Rumours are spreading in the financial markets. Thomas Cook’s share price was quite low recently and a small rebound was observed on April 23rd despite the poor results. There are good reasons to say that something is happening among investors.
Thomas Cook needs a strong financial partner
Last month, Thomas Cook revealed his intention to close 21 travel agencies, resulting in the loss of 320 jobs. These closures are part of plans to « streamline » its UK sales network.
In February, Thomas Cook also announced its intention to conduct a strategic review of its air transport operations as it seeks funds to stimulate investment elsewhere in its portfolio of activities.
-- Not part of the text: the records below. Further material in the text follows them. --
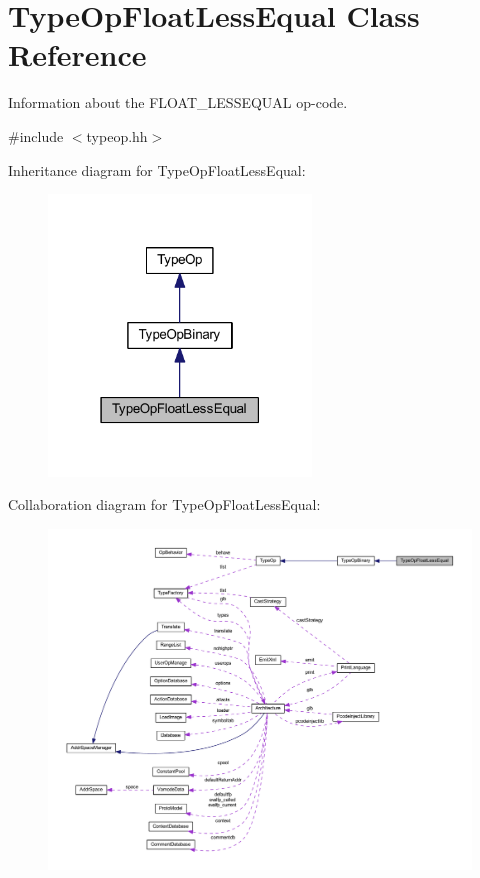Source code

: \hypertarget{class_type_op_float_less_equal}{}\section{Type\+Op\+Float\+Less\+Equal Class Reference}
\label{class_type_op_float_less_equal}


Information about the F\+L\+O\+A\+T\+\_\+\+L\+E\+S\+S\+E\+Q\+U\+AL op-\/code.  




{\ttfamily \#include $<$typeop.\+hh$>$}



Inheritance diagram for Type\+Op\+Float\+Less\+Equal\+:
\nopagebreak
\begin{figure}[H]
\begin{center}
\leavevmode
\includegraphics[width=198pt]{class_type_op_float_less_equal__inherit__graph}
\end{center}
\end{figure}


Collaboration diagram for Type\+Op\+Float\+Less\+Equal\+:
\nopagebreak
\begin{figure}[H]
\begin{center}
\leavevmode
\includegraphics[width=350pt]{class_type_op_float_less_equal__coll__graph}
\end{center}
\end{figure}
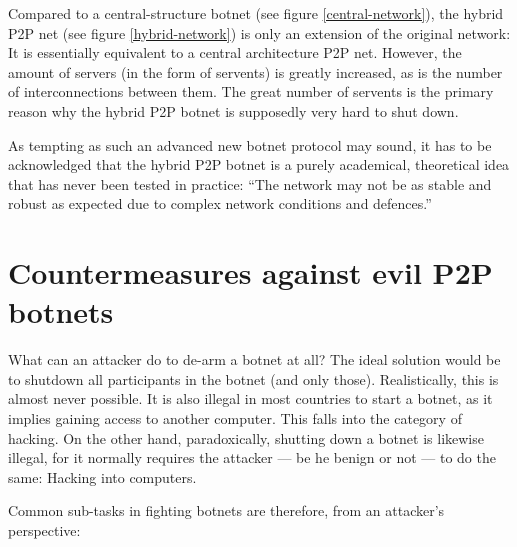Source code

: \documentclass{llncs}
\begin{document}
Compared to a central-structure botnet (see figure
\ref{central-network}), the hybrid P2P net (see figure
\ref{hybrid-network}) is only an extension of the original network: It
is essentially equivalent to a central architecture P2P net. However,
the amount of servers (in the form of servents) is greatly increased,
as is the number of interconnections between them. The great number of
servents is the primary reason why the hybrid P2P botnet is supposedly
very hard to shut down.\cite{td1sc}

As tempting as such an advanced new botnet protocol may sound, it has
to be acknowledged that the hybrid P2P botnet is a purely academical,
theoretical idea that has never been tested in practice: ``The network
may not be as stable and robust as expected due to complex network
conditions and defences.''\cite{wang2009systematic}


\section{Countermeasures against evil P2P botnets}
\label{counter-measure}
What can an attacker do to de-arm a botnet at all? The ideal solution
would be to shutdown all participants in the botnet (and only
those). Realistically, this is almost never possible. It is also
illegal in most countries to start a botnet, as it implies gaining
access to another computer. This falls into the category of
hacking. On the other hand, paradoxically, shutting down a botnet is
likewise illegal, for it normally requires the attacker --- be he
benign or not --- to do the same: Hacking into computers. 

Common sub-tasks in fighting botnets are therefore, from an attacker's
perspective:
\end{document}
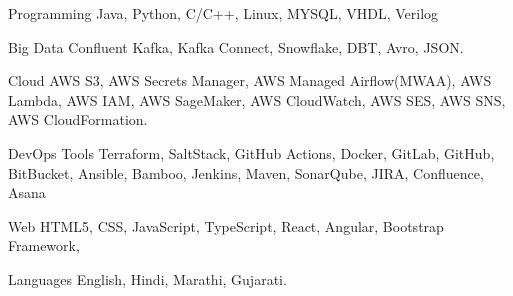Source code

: \vspace{-1.75mm}


\begin{cvskills}


\cvskill
{Programming} %
{Java, Python, C/C++, Linux, MYSQL, VHDL, Verilog} %


\cvskill
{Big Data} %
{Confluent Kafka, Kafka Connect, Snowflake, DBT, Avro, JSON.} %

\cvskill
{Cloud} %
{AWS S3, AWS Secrets Manager, AWS Managed Airflow(MWAA), AWS Lambda, AWS IAM, AWS SageMaker, AWS CloudWatch, AWS SES, AWS SNS, AWS CloudFormation.} %


\cvskill
{DevOps Tools} %
{Terraform, SaltStack, GitHub Actions, Docker, GitLab, GitHub, BitBucket, Ansible, Bamboo, Jenkins, Maven, SonarQube, JIRA, Confluence, Asana } %

\cvskill
{Web} %
{HTML5, CSS, JavaScript, TypeScript, React, Angular, Bootstrap Framework,} %

\cvskill
{Languages} %
{English, Hindi, Marathi, Gujarati.} %


\end{cvskills}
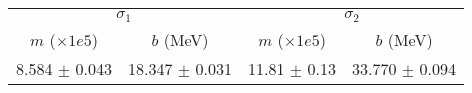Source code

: \begin{tabular}{cc|cc}
\multicolumn{2}{c|}{$\sigma_1$} & \multicolumn{2}{|c}{$\sigma_2$} \\
$m$ ($\times1e5$) & $b$ (MeV) & $m$ ($\times1e5$) & $b$ (MeV) \\
\hline
8.584 $\pm$ 0.043 & 18.347 $\pm$ 0.031 & 11.81 $\pm$ 0.13 & 33.770 $\pm$ 0.094\\
\end{tabular}
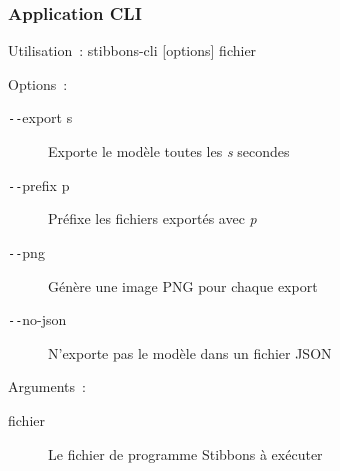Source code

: \begin{frame}
\frametitle{Application CLI}

Utilisation~: stibbons-cli [options] fichier

Options~:
\begin{description}
	\item[\texttt{-{}-}export s] Exporte le modèle toutes les \emph{s} secondes
	\item[\texttt{-{}-}prefix p] Préfixe les fichiers exportés avec \emph{p}
	\item[\texttt{-{}-}png] Génère une image PNG pour chaque export
	\item[\texttt{-{}-}no-json] N'exporte pas le modèle dans un fichier JSON
\end{description}

Arguments~:
\begin{description}
	\item[fichier] Le fichier de programme Stibbons à exécuter
\end{description}

\end{frame}


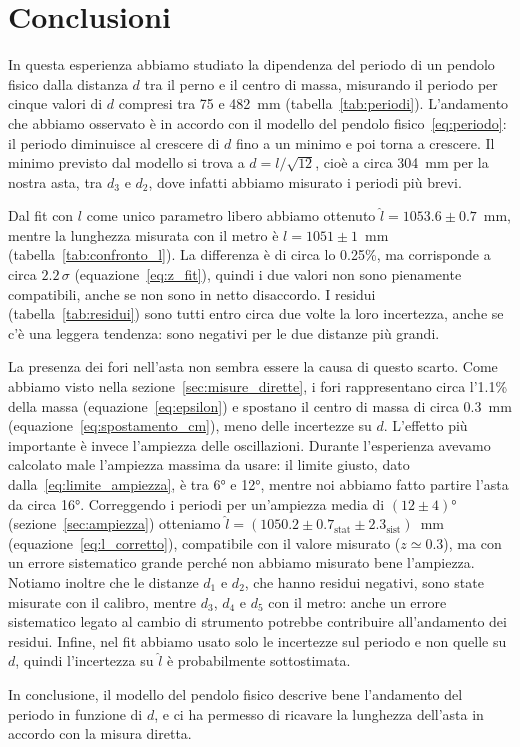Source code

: \documentclass[a4paper]{article}
\begin{document}
\section{Conclusioni}\label{sec:conclusioni}

In questa esperienza abbiamo studiato la dipendenza del periodo di un pendolo fisico dalla distanza $d$ tra il perno e il centro di massa, misurando il periodo per cinque valori di $d$ compresi tra 75 e 482~mm (tabella~\ref{tab:periodi}). L'andamento che abbiamo osservato è in accordo con il modello del pendolo fisico~\eqref{eq:periodo}: il periodo diminuisce al crescere di $d$ fino a un minimo e poi torna a crescere. Il minimo previsto dal modello si trova a $d = l/\sqrt{12}$, cioè a circa 304~mm per la nostra asta, tra $d_3$ e $d_2$, dove infatti abbiamo misurato i periodi più brevi.

Dal fit con $l$ come unico parametro libero abbiamo ottenuto $\hat{l} = 1053.6 \pm 0.7$~mm, mentre la lunghezza misurata con il metro \`e $l = 1051 \pm 1$~mm (tabella~\ref{tab:confronto_l}). La differenza è di circa lo 0.25\%, ma corrisponde a circa $2.2\,\sigma$ (equazione~\eqref{eq:z_fit}), quindi i due valori non sono pienamente compatibili, anche se non sono in netto disaccordo. I residui (tabella~\ref{tab:residui}) sono tutti entro circa due volte la loro incertezza, anche se c'è una leggera tendenza: sono negativi per le due distanze più grandi.

La presenza dei fori nell'asta non sembra essere la causa di questo scarto. Come abbiamo visto nella sezione~\ref{sec:misure_dirette}, i fori rappresentano circa l'1.1\% della massa (equazione~\eqref{eq:epsilon}) e spostano il centro di massa di circa 0.3~mm (equazione~\eqref{eq:spostamento_cm}), meno delle incertezze su $d$. L'effetto più importante è invece l'ampiezza delle oscillazioni. Durante l'esperienza avevamo calcolato male l'ampiezza massima da usare: il limite giusto, dato dalla~\eqref{eq:limite_ampiezza}, è tra 6° e 12°, mentre noi abbiamo fatto partire l'asta da circa 16°. Correggendo i periodi per un'ampiezza media di $(12 \pm 4)$° (sezione~\ref{sec:ampiezza}) otteniamo $\hat{l} = (1050.2 \pm 0.7_{\mathrm{stat}} \pm 2.3_{\mathrm{sist}})$~mm (equazione~\eqref{eq:l_corretto}), compatibile con il valore misurato ($z \simeq 0.3$), ma con un errore sistematico grande perché non abbiamo misurato bene l'ampiezza. Notiamo inoltre che le distanze $d_1$ e $d_2$, che hanno residui negativi, sono state misurate con il calibro, mentre $d_3$, $d_4$ e $d_5$ con il metro: anche un errore sistematico legato al cambio di strumento potrebbe contribuire all'andamento dei residui. Infine, nel fit abbiamo usato solo le incertezze sul periodo e non quelle su $d$, quindi l'incertezza su $\hat{l}$ è probabilmente sottostimata.

In conclusione, il modello del pendolo fisico descrive bene l'andamento del periodo in funzione di $d$, e ci ha permesso di ricavare la lunghezza dell'asta in accordo con la misura diretta.
\end{document}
Deficient results for Thomas Cook
In 2018, Thomas Cook issued two profit warnings and recorded a pre-tax loss of £163 million, compared with a profit of £9 million in the previous year.
Delays in bookings and the impact of exchange rate fluctuations contributed to net debt rising to £389m from £40m in 2017.
The Chinese Fosun is on the lookout
Fosun could be on the verge of taking over Thomas Cook’s majority. The conglomerate has already had a significant shareholding for a long time.
Markets, particularly in London, have indicated that Fosun has shown preliminary interest in purchasing the tour operator. Fosun already has a strong presence in tourism, fashion, health and other fields.
The Chinese group owns Club Med and a 24.5% stake in Cirque du Soleil.
Fosun RZ Capital, a subsidiary of Fosun, announced that it was leading a $6.75 million investment in Splitty, an Israel-based hotel booking start-up.
Fosun also owns the French fashion brand Lanvin and the health food company St Hubert.
The Fosun group will not be able to take the majority on the air part because European rules do not allow it. But the group seems to want to find a solution on this side.